Apache Spark

PySpark – collect_list() and collect_set()

In Python, PySpark is a Spark module used to provide a similar kind of processing like spark using DataFrame.

We will discuss collect_list() and collect_set() functions in PySpark DataFrame.

Before moving to these functions, we will create PySpark DataFrame

Example:

Here we are going to create PySpark dataframe with 5 rows and 6 columns.

#import the pyspark module
import pyspark
#import SparkSession for creating a session
from pyspark.sql import SparkSession

#create an app named linuxhint
spark_app = SparkSession.builder.appName('linuxhint').getOrCreate()

# create student data with 5 rows and 6 attributes
students1 =[{'rollno':'001','name':'sravan','age':23,'height':5.79,'weight':67,'address':'guntur'},
               {'rollno':'002','name':'ojaswi','age':16,'height':3.79,'weight':34,'address':'hyd'},
               {'rollno':'003','name':'gnanesh chowdary','age':7,'height':2.79,'weight':17,'address':'patna'},
               {'rollno':'004','name':'rohith','age':9,'height':2.79,'weight':28,'address':'hyd'},
               {'rollno':'005','name':'sridevi','age':9,'height':5.59,'weight':54,'address':'hyd'}]

# create the dataframe
df = spark_app.createDataFrame( students1)

# display dataframe
df.show()

Output:

PySpark – collect_list()

collect_list() method is used to get the data from the PySpark DataFrame columns and return the values in Row format.
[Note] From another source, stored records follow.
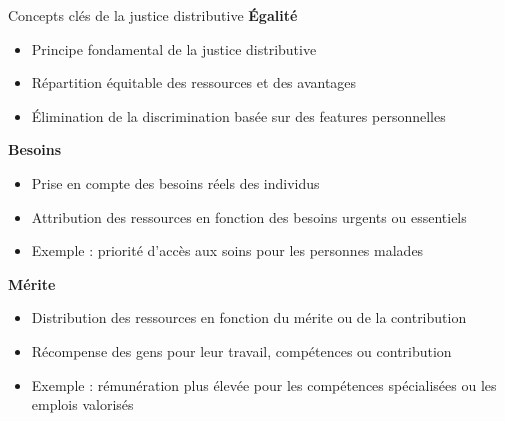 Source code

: \documentclass{beamer}
\begin{document}
\begin{frame}{Concepts clés de la justice distributive}
	\textbf{Égalité}
	\begin{itemize}
		\item Principe fondamental de la justice distributive
		\item Répartition équitable des ressources et des avantages
		\item Élimination de la discrimination basée sur des features personnelles
	\end{itemize}
	
	\vspace{0.3cm}
	
	\textbf{Besoins}
	\begin{itemize}
		\item Prise en compte des besoins réels des individus
		\item Attribution des ressources en fonction des besoins urgents ou essentiels
		\item Exemple : priorité d'accès aux soins pour les personnes malades
	\end{itemize}
	
	\vspace{0.3cm}
	
	\textbf{Mérite}
	\begin{itemize}
		\item Distribution des ressources en fonction du mérite ou de la contribution
		\item Récompense des gens pour leur travail, compétences ou contribution
		\item Exemple : rémunération plus élevée pour les compétences spécialisées ou les emplois valorisés
	\end{itemize}
\end{frame}
\end{document}
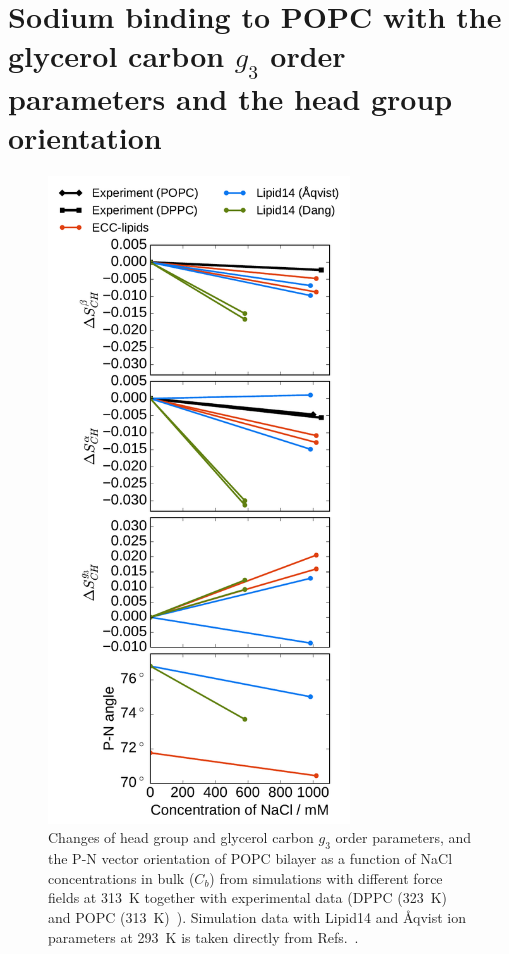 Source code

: \documentclass[journal=jpcbfk]{achemso}
\begin{document}
\newpage
\section{Sodium binding to POPC with the glycerol carbon $g_3$ order parameters and the head group orientation}

\begin{figure}[!h]
  \centering
  \includegraphics[width=8.0cm]{../Fig/ipython_nb/PN_angle_OrdPars-A-B-g3_L14-ECCL17_q80_sig89_NaCl.pdf}
  \caption{\label{fig:delta_ordPar_NaCl_si}
    Changes of head group and glycerol carbon $g_3$ order parameters, and the P-N vector orientation of POPC bilayer
    as a function of NaCl concentrations in bulk ($C_b$)
    from simulations with different force fields at 313~K together with experimental
    data (DPPC (323~K)~\cite{akutsu81} and POPC (313~K)~\cite{altenbach84}). 
    Simulation data with Lipid14 and \AA{}qvist ion parameters at 293~K is taken directly
    from Refs.~.
  }
\end{figure}
\end{document}
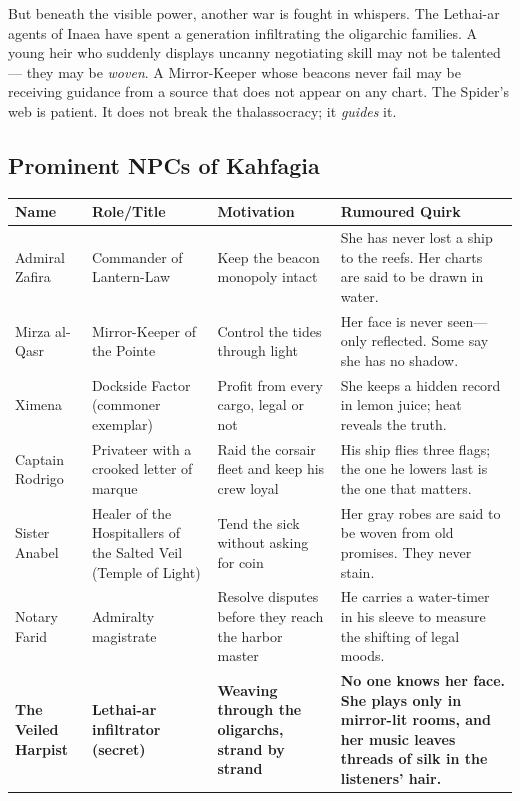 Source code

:But beneath the visible power, another war is fought in whispers. The Lethai-ar agents of Inaea have spent a generation infiltrating the oligarchic families. A young heir who suddenly displays uncanny negotiating skill may not be talented --- they may be \emph{woven}. A Mirror-Keeper whose beacons never fail may be receiving guidance from a source that does not appear on any chart. The Spider's web is patient. It does not break the thalassocracy; it \emph{guides} it.

\subsection*{Prominent NPCs of Kahfagia}
\label{sec:kahfagia-npcs}

\begin{longtable}{|p{}|p{}|p{}|p{}|}
\hline
\textbf{Name} & \textbf{Role/Title} & \textbf{Motivation} & \textbf{Rumoured Quirk} \\
\hline
Admiral Zafira & Commander of Lantern-Law & Keep the beacon monopoly intact & She has never lost a ship to the reefs. Her charts are said to be drawn in water. \\
\hline
Mirza al-Qasr & Mirror-Keeper of the Pointe & Control the tides through light & Her face is never seen---only reflected. Some say she has no shadow. \\
\hline
Ximena & Dockside Factor (commoner exemplar) & Profit from every cargo, legal or not & She keeps a hidden record in lemon juice; heat reveals the truth. \\
\hline
Captain Rodrigo & Privateer with a crooked letter of marque & Raid the corsair fleet and keep his crew loyal & His ship flies three flags; the one he lowers last is the one that matters. \\
\hline
Sister Anabel & Healer of the Hospitallers of the Salted Veil (Temple of Light) & Tend the sick without asking for coin & Her gray robes are said to be woven from old promises. They never stain. \\
\hline
Notary Farid & Admiralty magistrate & Resolve disputes before they reach the harbor master & He carries a water-timer in his sleeve to measure the shifting of legal moods. \\
\hline
\textbf{The Veiled Harpist} & \textbf{Lethai-ar infiltrator (secret)} & \textbf{Weaving through the oligarchs, strand by strand} & \textbf{No one knows her face. She plays only in mirror-lit rooms, and her music leaves threads of silk in the listeners' hair.} \\
\hline
\end{longtable}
It will return all values along with duplicates. But we need to import this method from pyspark.sql.functions module.

We can use this method to display the collected data in the form of a Row.

Syntax:

dataframe.select(“collect_list(“column”))

where:

  1. dataframe is the input PySpark DataFrame
  2. column is the column name where collect_list() is applied

Example 1:

In this example, we are collecting data from address column and display the values with collect() method.
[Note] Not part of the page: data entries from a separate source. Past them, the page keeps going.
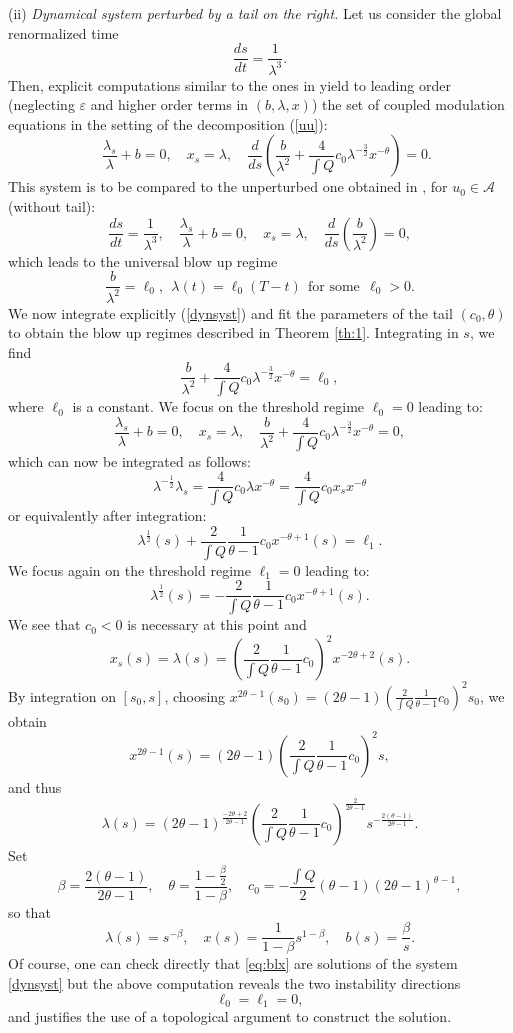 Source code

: \documentclass[11pt,a4paper,reqno]{amsart}
\theoremstyle{remark}
\numberwithin{equation}{section}
\newcommand{\be}{\begin{equation}}
\newcommand{\ee}{\end{equation}}
\def\fref#1{{\rm (\ref{#1})}}
\def\e{\varepsilon}
\def\fref#1{{\rm (\ref{#1})}}
\def\lsl{\frac{\lambda_s}{\lambda}}
\def\l{\lambda}
\def\lsl{\frac{\lambda_s}{\lambda}}
\begin{document}
\noindent (ii) \emph{Dynamical system perturbed by  a  tail on the right.} Let us consider the global renormalized time 
\be
\label{sharpintro}
 \frac {ds}{dt} = \frac 1 {\l^3}. \ee
Then, explicit computations similar to the ones in \cite{MMR1} yield to leading order (neglecting $\e$ and higher order terms in $(b,\l,x)$) the set of coupled modulation equations in the setting of the decomposition \fref{uu}:
  \be\label{dynsyst}
 \quad \lsl+b=0,\quad x_s = \l,\quad \frac d{ds} \left( \frac b{\l^2} + \frac 4 {\int Q} c_0   \l^{-\frac 32} x^{-\theta} \right)=0.
 \ee
 This system is to be compared to the unperturbed one obtained in \cite{MMR1}, for $u_0\in \mathcal{A}$ (without tail):
 \be\label{dynsystbis}
 \frac {ds}{dt} = \frac 1 {\l^3}, \quad 
 \lsl+b=0,\quad x_s = \l,\quad \frac d{ds}   \left(\frac b{\l^2}\right)  =0,\ee
which leads to the universal blow up regime $$\frac b{\l^2} = \ell_0, \ \ \l(t) = \ell_0 (T-t)\ \ \mbox{for some}\ \ \ell_0>0.$$ We now integrate explicitly \fref{dynsyst} and fit the parameters of the tail $(c_0,\theta)$ to obtain the blow up regimes described in Theorem \ref{th:1}. Integrating  in $s$, we find
$$
 \frac b{\l^2} + \frac 4 {\int Q} c_0   \l^{-\frac 32} x^{-\theta} =\ell_0,
$$
where $\ell_0$ is a constant. We focus on the threshold regime $\ell_0=0$ leading to:
 \be
 \lsl+b=0,\quad x_s = \l,\quad 
 \frac b{\l^2} + \frac 4 {\int Q} c_0   \l^{-\frac 32} x^{-\theta}=0,
 \ee
 which can now be integrated as follows:
 $$
 \l^{-\frac 12}\l_s = \frac 4 {\int Q} c_0   \l x^{-\theta}
 = \frac 4 {\int Q} c_0 x_s x^{-\theta}
 $$
 or equivalently after integration:
 $$
   \l^{\frac 12}(s) + \frac 2 {\int Q}   \frac {1}{\theta-1}c_0 x^{-\theta+1}(s) = \ell_1.
 $$
 We focus again on the threshold regime $\ell_1=0$ leading to:
 $$
   \l^{\frac 12}(s) = -\frac 2 {\int Q}   \frac {1}{\theta-1}c_0 x^{-\theta+1}(s).
 $$ 
We see that $c_0<0$ is necessary at this point and
$$
x_s(s) = \l(s) = \left(\frac 2 {\int Q}   \frac {1}{\theta-1}c_0\right)^2 x^{-2 \theta+2}(s).
$$
By integration on $[s_0,s]$, choosing $ x^{2\theta-1}(s_0)=(2\theta- 1)\left(\frac 2 {\int Q}   \frac {1}{\theta-1}c_0\right)^2 s_0$, we obtain 
$$
x^{2\theta-1}(s) =  (2\theta- 1)\left(\frac 2 {\int Q}   \frac {1}{\theta-1}c_0\right)^2 s,
$$
and thus
$$
\l(s) =  (2\theta- 1)^{\frac {-2\theta+2}{2\theta-1}} \left(\frac 2 {\int Q}   \frac {1}{\theta-1} c_0\right)^{\frac {2}{2 \theta-1}}  s^{- \frac {2(\theta-1)}{2\theta-1}}.
$$
Set
$$
\beta =   \frac { 2(\theta-1)} {2\theta-1},\quad
\theta = \frac {1-\frac \beta2}{1-\beta}, \quad c_0 =-\frac { \int Q}2(\theta-1) (2\theta-1)^{\theta-1} ,$$
so that 
\be\label{eq:blx}
\l(s) = s^{-\beta}, \quad 
x(s) = \frac 1{1-\beta} s^{1-\beta},\quad
b(s) =\frac {\beta}s.
\ee
Of course, one can check directly that \eqref{eq:blx} are solutions of the system \eqref{dynsyst}
but the above computation reveals the two instability directions
\be
\label{unstabomodesintro}
\ell_0=\ell_1= 0,
\ee
and justifies the use of a topological argument to construct the solution. 
 
\end{document}

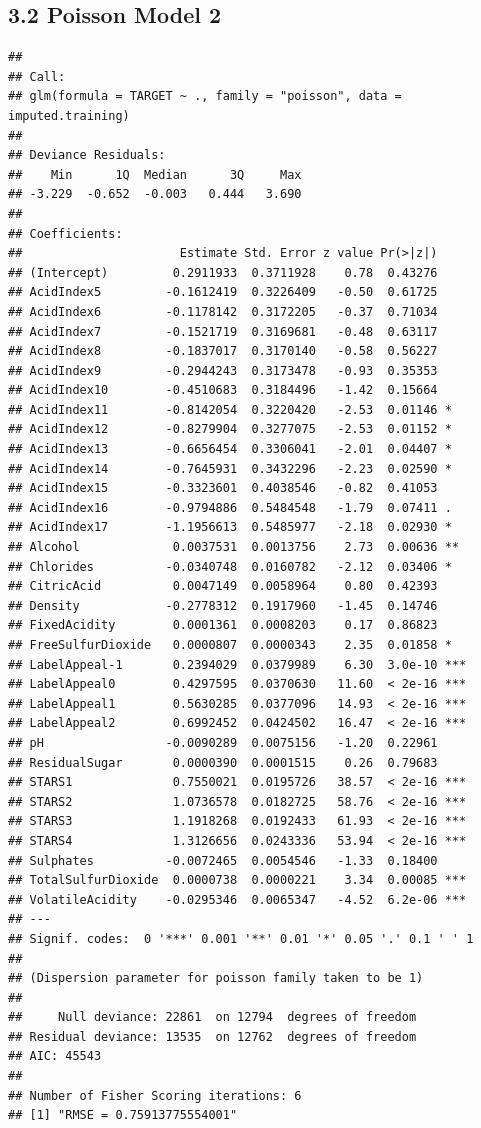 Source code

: \documentclass[]{article}
\begin{document}
\hypertarget{poisson-model-2}{%
\subsection{3.2 Poisson Model 2}\label{poisson-model-2}}

\begin{verbatim}
## 
## Call:
## glm(formula = TARGET ~ ., family = "poisson", data = imputed.training)
## 
## Deviance Residuals: 
##    Min      1Q  Median      3Q     Max  
## -3.229  -0.652  -0.003   0.444   3.690  
## 
## Coefficients:
##                      Estimate Std. Error z value Pr(>|z|)    
## (Intercept)         0.2911933  0.3711928    0.78  0.43276    
## AcidIndex5         -0.1612419  0.3226409   -0.50  0.61725    
## AcidIndex6         -0.1178142  0.3172205   -0.37  0.71034    
## AcidIndex7         -0.1521719  0.3169681   -0.48  0.63117    
## AcidIndex8         -0.1837017  0.3170140   -0.58  0.56227    
## AcidIndex9         -0.2944243  0.3173478   -0.93  0.35353    
## AcidIndex10        -0.4510683  0.3184496   -1.42  0.15664    
## AcidIndex11        -0.8142054  0.3220420   -2.53  0.01146 *  
## AcidIndex12        -0.8279904  0.3277075   -2.53  0.01152 *  
## AcidIndex13        -0.6656454  0.3306041   -2.01  0.04407 *  
## AcidIndex14        -0.7645931  0.3432296   -2.23  0.02590 *  
## AcidIndex15        -0.3323601  0.4038546   -0.82  0.41053    
## AcidIndex16        -0.9794886  0.5484548   -1.79  0.07411 .  
## AcidIndex17        -1.1956613  0.5485977   -2.18  0.02930 *  
## Alcohol             0.0037531  0.0013756    2.73  0.00636 ** 
## Chlorides          -0.0340748  0.0160782   -2.12  0.03406 *  
## CitricAcid          0.0047149  0.0058964    0.80  0.42393    
## Density            -0.2778312  0.1917960   -1.45  0.14746    
## FixedAcidity        0.0001361  0.0008203    0.17  0.86823    
## FreeSulfurDioxide   0.0000807  0.0000343    2.35  0.01858 *  
## LabelAppeal-1       0.2394029  0.0379989    6.30  3.0e-10 ***
## LabelAppeal0        0.4297595  0.0370630   11.60  < 2e-16 ***
## LabelAppeal1        0.5630285  0.0377096   14.93  < 2e-16 ***
## LabelAppeal2        0.6992452  0.0424502   16.47  < 2e-16 ***
## pH                 -0.0090289  0.0075156   -1.20  0.22961    
## ResidualSugar       0.0000390  0.0001515    0.26  0.79683    
## STARS1              0.7550021  0.0195726   38.57  < 2e-16 ***
## STARS2              1.0736578  0.0182725   58.76  < 2e-16 ***
## STARS3              1.1918268  0.0192433   61.93  < 2e-16 ***
## STARS4              1.3126656  0.0243336   53.94  < 2e-16 ***
## Sulphates          -0.0072465  0.0054546   -1.33  0.18400    
## TotalSulfurDioxide  0.0000738  0.0000221    3.34  0.00085 ***
## VolatileAcidity    -0.0295346  0.0065347   -4.52  6.2e-06 ***
## ---
## Signif. codes:  0 '***' 0.001 '**' 0.01 '*' 0.05 '.' 0.1 ' ' 1
## 
## (Dispersion parameter for poisson family taken to be 1)
## 
##     Null deviance: 22861  on 12794  degrees of freedom
## Residual deviance: 13535  on 12762  degrees of freedom
## AIC: 45543
## 
## Number of Fisher Scoring iterations: 6
## [1] "RMSE = 0.75913775554001"
\end{verbatim}
\end{document}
#import the pyspark module
import pyspark
#import SparkSession for creating a session
from pyspark.sql import SparkSession
#import collect_list function
from pyspark.sql.functions import collect_list

#create an app named linuxhint
spark_app = SparkSession.builder.appName('linuxhint').getOrCreate()
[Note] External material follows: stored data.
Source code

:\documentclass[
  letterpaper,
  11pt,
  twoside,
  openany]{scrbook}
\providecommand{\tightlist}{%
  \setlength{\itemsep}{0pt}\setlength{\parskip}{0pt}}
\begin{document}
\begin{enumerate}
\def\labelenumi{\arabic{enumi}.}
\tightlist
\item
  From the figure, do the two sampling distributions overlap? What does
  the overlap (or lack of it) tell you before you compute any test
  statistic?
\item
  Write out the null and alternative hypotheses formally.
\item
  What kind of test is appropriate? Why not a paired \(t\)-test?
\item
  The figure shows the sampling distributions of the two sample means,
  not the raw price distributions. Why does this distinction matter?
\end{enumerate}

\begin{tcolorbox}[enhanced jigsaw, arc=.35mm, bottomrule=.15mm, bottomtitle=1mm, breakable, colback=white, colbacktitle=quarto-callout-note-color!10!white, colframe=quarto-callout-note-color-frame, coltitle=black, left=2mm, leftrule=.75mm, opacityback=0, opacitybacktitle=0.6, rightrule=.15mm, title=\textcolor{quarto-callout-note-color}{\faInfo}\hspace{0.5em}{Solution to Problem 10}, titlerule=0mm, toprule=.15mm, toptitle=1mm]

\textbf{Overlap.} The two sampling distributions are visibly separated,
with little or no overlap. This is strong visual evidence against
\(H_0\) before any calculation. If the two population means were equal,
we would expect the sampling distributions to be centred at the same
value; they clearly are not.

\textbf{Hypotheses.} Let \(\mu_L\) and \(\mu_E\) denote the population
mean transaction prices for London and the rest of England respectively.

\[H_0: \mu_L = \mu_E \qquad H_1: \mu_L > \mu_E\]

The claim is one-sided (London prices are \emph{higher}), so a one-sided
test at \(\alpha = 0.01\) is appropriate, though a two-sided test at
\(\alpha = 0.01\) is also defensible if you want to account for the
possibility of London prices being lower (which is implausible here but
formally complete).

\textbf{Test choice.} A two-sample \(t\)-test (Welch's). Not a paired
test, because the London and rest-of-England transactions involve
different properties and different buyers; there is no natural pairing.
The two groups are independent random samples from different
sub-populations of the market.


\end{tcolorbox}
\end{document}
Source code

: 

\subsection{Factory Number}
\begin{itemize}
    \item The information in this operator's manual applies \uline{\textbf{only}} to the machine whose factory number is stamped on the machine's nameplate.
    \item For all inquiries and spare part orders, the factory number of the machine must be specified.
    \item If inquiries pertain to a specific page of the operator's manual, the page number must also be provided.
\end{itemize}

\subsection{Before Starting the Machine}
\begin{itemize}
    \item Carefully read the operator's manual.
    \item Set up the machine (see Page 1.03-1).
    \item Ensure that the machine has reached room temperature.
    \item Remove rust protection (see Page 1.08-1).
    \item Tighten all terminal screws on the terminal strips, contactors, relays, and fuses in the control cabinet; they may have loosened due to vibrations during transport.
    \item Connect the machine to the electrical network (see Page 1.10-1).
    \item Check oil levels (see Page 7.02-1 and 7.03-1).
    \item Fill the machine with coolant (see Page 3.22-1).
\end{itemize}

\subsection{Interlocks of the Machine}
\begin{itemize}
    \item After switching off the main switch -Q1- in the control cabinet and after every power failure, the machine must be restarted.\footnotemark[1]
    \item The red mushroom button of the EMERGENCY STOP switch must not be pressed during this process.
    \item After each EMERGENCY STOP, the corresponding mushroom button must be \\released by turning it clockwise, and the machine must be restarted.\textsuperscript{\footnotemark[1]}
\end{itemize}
# create student data with 5 rows and 6 attributes
students1 =[{'rollno':'001','name':'sravan','age':23,'height':5.79,'weight':67,'address':'guntur'},
               {'rollno':'002','name':'ojaswi','age':16,'height':3.79,'weight':34,'address':'hyd'},
               {'rollno':'003','name':'gnanesh chowdary','age':7,'height':2.79,'weight':17,'address':'patna'},
               {'rollno':'004','name':'rohith','age':9,'height':3.69,'weight':28,'address':'hyd'},
               {'rollno':'005','name':'sridevi','age':37,'height':5.59,'weight':54,'address':'hyd'}]

# create the dataframe
df = spark_app.createDataFrame( students1)

# collect_list on address
df.select(collect_list("address")).collect()

Output:

[Row(collect_list(address)=[‘guntur’, ‘hyd’, ‘patna’, ‘hyd’, ‘hyd’])]

Example 2:

In this example, we are collecting data from height and weight columns and display the values with collect() method.

#import the pyspark module
import pyspark
#import SparkSession for creating a session
from pyspark.sql import SparkSession
#import collect_list function
from pyspark.sql.functions import collect_list

#create an app named linuxhint
spark_app = SparkSession.builder.appName('linuxhint').getOrCreate()

# create student data with 5 rows and 6 attributes
students1 =[{'rollno':'001','name':'sravan','age':23,'height':5.79,'weight':67,'address':'guntur'},
               {'rollno':'002','name':'ojaswi','age':16,'height':3.79,'weight':34,'address':'hyd'},
               {'rollno':'003','name':'gnanesh chowdary','age':7,'height':2.79,'weight':17,'address':'patna'},
               {'rollno':'004','name':'rohith','age':9,'height':3.69,'weight':28,'address':'hyd'},
               {'rollno':'005','name':'sridevi','age':37,'height':5.59,'weight':54,'address':'hyd'}]

# create the dataframe
df = spark_app.createDataFrame( students1)

# collect_list on height and weight columns
df.select(collect_list("height"),collect_list("weight")).collect()

Output:

[Row(collect_list(height)=[5.79, 3.79, 2.79, 3.69, 5.59], collect_list(weight)=[67, 34, 17, 28, 54])]

PySpark – collect_set()

collect_set() method is used to get the data from the PySpark DataFrame columns and return the values in Row format. It will return all values without duplicates.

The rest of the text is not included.